REQUIRED ACTION:
Only the lines below, from the one with "### Testing" through the one with "[65: Free as", are to be written out, exactly.

INFORMATION GIVEN:
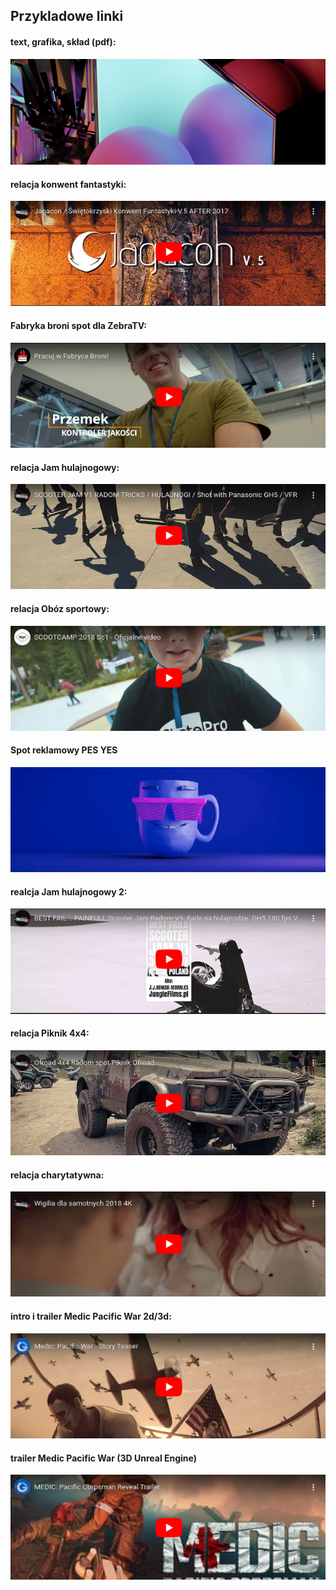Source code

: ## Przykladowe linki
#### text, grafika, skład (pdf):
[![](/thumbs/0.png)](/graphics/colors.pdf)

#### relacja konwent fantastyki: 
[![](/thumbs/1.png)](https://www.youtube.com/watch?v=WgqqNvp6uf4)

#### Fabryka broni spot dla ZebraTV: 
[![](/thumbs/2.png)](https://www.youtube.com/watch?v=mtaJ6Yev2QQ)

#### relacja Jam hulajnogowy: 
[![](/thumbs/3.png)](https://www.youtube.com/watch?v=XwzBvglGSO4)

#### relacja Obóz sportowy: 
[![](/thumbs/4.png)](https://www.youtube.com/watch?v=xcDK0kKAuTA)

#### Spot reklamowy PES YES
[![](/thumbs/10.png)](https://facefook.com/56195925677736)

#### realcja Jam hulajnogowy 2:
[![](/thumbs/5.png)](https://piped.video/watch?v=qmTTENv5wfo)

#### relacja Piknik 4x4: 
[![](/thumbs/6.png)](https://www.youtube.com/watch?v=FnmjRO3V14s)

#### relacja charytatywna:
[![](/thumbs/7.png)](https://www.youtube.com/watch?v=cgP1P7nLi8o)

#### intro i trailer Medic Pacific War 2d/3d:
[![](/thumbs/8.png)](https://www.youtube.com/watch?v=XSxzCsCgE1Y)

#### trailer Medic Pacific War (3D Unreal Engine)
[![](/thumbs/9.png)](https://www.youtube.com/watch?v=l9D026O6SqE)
...
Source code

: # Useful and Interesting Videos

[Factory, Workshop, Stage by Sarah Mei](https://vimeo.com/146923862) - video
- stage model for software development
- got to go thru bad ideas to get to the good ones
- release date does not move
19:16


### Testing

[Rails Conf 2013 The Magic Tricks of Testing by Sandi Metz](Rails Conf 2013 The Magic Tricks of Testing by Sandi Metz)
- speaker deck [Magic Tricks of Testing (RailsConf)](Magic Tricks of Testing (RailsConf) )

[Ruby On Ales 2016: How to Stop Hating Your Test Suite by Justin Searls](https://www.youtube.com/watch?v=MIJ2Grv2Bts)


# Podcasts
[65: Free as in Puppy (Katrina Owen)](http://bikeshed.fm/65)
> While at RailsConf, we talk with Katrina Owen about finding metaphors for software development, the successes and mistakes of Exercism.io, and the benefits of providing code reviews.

THE COMPLETED TASK:
### Testing

[Rails Conf 2013 The Magic Tricks of Testing by Sandi Metz](Rails Conf 2013 The Magic Tricks of Testing by Sandi Metz)
- speaker deck [Magic Tricks of Testing (RailsConf)](Magic Tricks of Testing (RailsConf) )

[Ruby On Ales 2016: How to Stop Hating Your Test Suite by Justin Searls](https://www.youtube.com/watch?v=MIJ2Grv2Bts)


# Podcasts
[65: Free as in Puppy (Katrina Owen)](http://bikeshed.fm/65)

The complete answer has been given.